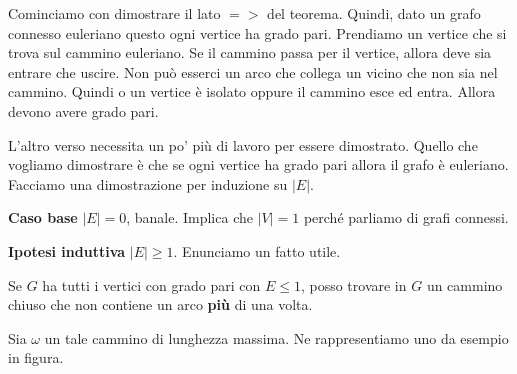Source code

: \documentclass[12pt]{report}
\begin{document}
\begin{dimo}
    Cominciamo con dimostrare il lato $=>$ del teorema. Quindi, dato un grafo connesso euleriano questo ogni vertice ha grado pari. Prendiamo un vertice che si trova sul cammino euleriano.
    \noindent
    Se il cammino passa per il vertice, allora deve sia entrare che uscire. Non può esserci un arco che collega un vicino che non sia nel cammino. Quindi o un vertice è isolato oppure il cammino esce ed entra. Allora devono avere grado pari.
    
    L'altro verso necessita un po' più di lavoro per essere dimostrato. Quello che vogliamo dimostrare è che se ogni vertice ha grado pari allora il grafo è euleriano.  Facciamo una dimostrazione per induzione su $|E|$.

    \noindent 
    \textbf{Caso base} $|E| = 0$, banale. Implica che $|V| = 1$ perché parliamo di grafi connessi.

    \noindent 
    \textbf{Ipotesi induttiva} $|E| \geq  1$. Enunciamo un fatto utile.

    \begin{fatto}
        Se $G$ ha tutti i vertici con grado pari con $E \leq 1$, posso trovare in $G$ un cammino chiuso che non contiene un arco \textbf{più} di una volta. 
    \end{fatto}

    \noindent
    Sia $\omega$ un tale cammino di lunghezza massima. Ne rappresentiamo uno da esempio in figura.
    


\end{dimo}
\end{document}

++++++++++

**AIM OF THE EXERCISE**
From the first line to the last, retype the entries above exactly, minus the pictures.

**ANSWER SECTION**
Source code

: \documentclass[12pt]{report}
\begin{document}
\begin{dimo}
    Cominciamo con dimostrare il lato $=>$ del teorema. Quindi, dato un grafo connesso euleriano questo ogni vertice ha grado pari. Prendiamo un vertice che si trova sul cammino euleriano.
    \noindent
    Se il cammino passa per il vertice, allora deve sia entrare che uscire. Non può esserci un arco che collega un vicino che non sia nel cammino. Quindi o un vertice è isolato oppure il cammino esce ed entra. Allora devono avere grado pari.
    
    L'altro verso necessita un po' più di lavoro per essere dimostrato. Quello che vogliamo dimostrare è che se ogni vertice ha grado pari allora il grafo è euleriano.  Facciamo una dimostrazione per induzione su $|E|$.

    \noindent 
    \textbf{Caso base} $|E| = 0$, banale. Implica che $|V| = 1$ perché parliamo di grafi connessi.

    \noindent 
    \textbf{Ipotesi induttiva} $|E| \geq  1$. Enunciamo un fatto utile.

    \begin{fatto}
        Se $G$ ha tutti i vertici con grado pari con $E \leq 1$, posso trovare in $G$ un cammino chiuso che non contiene un arco \textbf{più} di una volta. 
    \end{fatto}

    \noindent
    Sia $\omega$ un tale cammino di lunghezza massima. Ne rappresentiamo uno da esempio in figura.
    


\end{dimo}
\end{document}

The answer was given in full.